In the second story, protohumans have become successful enough that more of them are surviving, finding mates, and reproducing. They are making all kinds of weird sounds because evolution allows experimentation to run wild, so long as it doesn't have a negative effect on survival. Meanwhile, the protohumans are doing a lot of things in groups, and their brains start correlating certain distinctive social vocalizations with certain events. Gradually, a large number of approximate words come into use. There is no clear boundary at first between words, phrases, emotional inflection, or any other part of language.
The second story seems more likely to me. Protohumans would have been doing something like what big computers are starting to do now, but with the superior pattern-recognizing capabilities of a brain. While language became richer over time, it never became absolutely precise. The ambiguity continues to this day and allows language to grow and change. We are still living out the second story when we come up with new slang, like bling or LOL.

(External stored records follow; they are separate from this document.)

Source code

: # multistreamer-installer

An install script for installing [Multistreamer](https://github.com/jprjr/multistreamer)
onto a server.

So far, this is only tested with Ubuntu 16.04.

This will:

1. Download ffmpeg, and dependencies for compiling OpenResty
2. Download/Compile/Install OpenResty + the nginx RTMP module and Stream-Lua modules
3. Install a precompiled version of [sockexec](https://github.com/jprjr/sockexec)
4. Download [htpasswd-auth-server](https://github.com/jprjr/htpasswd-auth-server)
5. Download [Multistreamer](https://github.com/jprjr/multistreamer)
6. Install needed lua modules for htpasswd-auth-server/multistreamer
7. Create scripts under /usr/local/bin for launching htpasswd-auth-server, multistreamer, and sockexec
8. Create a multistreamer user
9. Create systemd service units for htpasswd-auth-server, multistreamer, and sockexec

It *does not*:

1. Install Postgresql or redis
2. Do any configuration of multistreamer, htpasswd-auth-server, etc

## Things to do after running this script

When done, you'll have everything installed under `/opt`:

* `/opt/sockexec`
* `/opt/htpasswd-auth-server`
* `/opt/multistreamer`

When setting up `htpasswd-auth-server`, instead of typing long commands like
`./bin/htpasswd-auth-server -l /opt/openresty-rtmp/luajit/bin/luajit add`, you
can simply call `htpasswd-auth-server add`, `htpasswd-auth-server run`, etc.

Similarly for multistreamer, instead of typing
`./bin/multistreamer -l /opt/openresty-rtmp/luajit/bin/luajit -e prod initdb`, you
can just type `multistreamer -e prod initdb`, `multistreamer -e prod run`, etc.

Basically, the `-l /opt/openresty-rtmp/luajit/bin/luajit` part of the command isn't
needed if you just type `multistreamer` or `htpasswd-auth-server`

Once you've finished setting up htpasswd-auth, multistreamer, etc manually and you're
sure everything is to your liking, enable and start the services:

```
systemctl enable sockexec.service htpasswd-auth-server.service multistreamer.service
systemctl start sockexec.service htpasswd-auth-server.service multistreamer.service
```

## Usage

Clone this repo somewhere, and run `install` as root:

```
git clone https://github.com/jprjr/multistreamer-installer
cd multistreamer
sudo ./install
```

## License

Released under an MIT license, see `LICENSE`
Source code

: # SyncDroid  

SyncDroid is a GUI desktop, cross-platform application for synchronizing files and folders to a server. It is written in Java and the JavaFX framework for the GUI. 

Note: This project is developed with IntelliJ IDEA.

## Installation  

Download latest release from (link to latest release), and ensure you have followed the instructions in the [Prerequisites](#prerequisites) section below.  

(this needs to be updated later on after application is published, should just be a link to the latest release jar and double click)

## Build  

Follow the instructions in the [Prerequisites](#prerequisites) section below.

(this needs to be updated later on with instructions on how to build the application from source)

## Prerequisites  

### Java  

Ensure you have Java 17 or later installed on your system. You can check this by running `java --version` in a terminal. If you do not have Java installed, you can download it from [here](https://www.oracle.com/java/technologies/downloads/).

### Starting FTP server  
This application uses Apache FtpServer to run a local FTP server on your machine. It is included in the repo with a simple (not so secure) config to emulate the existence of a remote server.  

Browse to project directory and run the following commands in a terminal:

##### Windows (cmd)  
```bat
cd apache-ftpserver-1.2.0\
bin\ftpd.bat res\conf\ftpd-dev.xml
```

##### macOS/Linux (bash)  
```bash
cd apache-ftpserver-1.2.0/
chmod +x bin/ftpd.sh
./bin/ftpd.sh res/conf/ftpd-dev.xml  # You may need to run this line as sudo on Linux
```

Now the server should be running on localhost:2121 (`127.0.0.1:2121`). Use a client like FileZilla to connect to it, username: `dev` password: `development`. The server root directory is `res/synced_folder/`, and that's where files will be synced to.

Even if the second story happened, and is still happening, language has not necessarily become more varied. Rules of speech may have eventually emerged that place restrictions on variety. Maybe those late-arriving rules help us communicate more precisely or just sound sexy and high status, or more likely a little of both. Variety doesn't always have to increase in every way.
Variety could even decrease over time. In fact, there may be a bizarre example of that happening right now in human song. We can easily explore the changing amount of variety in songs over the last hundred years because of an amazing data archive: audio recording. Since the beginning of recorded music, the sound of human song has changed with each new generation of people. There's no confusing a 1930s song with a 1940s song, or a 1950s song with a 1960s song. The pattern sticks until roughly the end of the 1980s. It's not easy to tell whether a song came from 1990 or 2000.
This might sound like an extraordinary claim, but you can test it yourself. Listen to random clips from the many sources of songs available on the Internet and don't peek at the year they were produced. You'll discover that it's harder to date songs from the last two decades than songs from previous decades. Terry and I are now considering this experiment on a more formal basis.
If you accept that there has been a recent decrease in stylistic variety in human song, the next question is "Why?" There are plenty of possibilities: Maybe the Internet makes too much information available, so everyone has the same influences to absorb—and songs lose flavor and take on a generic quality. To be more cynical, it could be a sign of cultural decline.
Another explanation, which is the one I suspect, is that the change since the mid-1980s corresponds with the appearance of digital editing tools for music. Digital tools are more suggestive about results than previous tools: If you deviate from the kind of music a digital tool was designed to make, the tool becomes difficult to use. For instance, it's far more common these days for music to have a clockwork regular beat. Some of the most widely used music software becomes awkward and can even produce glitches if you vary the tempo much while editing. In predigital days, tools also influenced music, but with not nearly such a sharp edge.
So this is an ironic moment in the history of computer science. We are beginning to succeed at using computers to analyze data without the constraints of rigid grammarlike systems. But when we use computers to create, we are confined to equally rigid 1960s models of how information should be structured. The hope that language would be like a computer program has died. Instead, music has changed to become more like a computer program.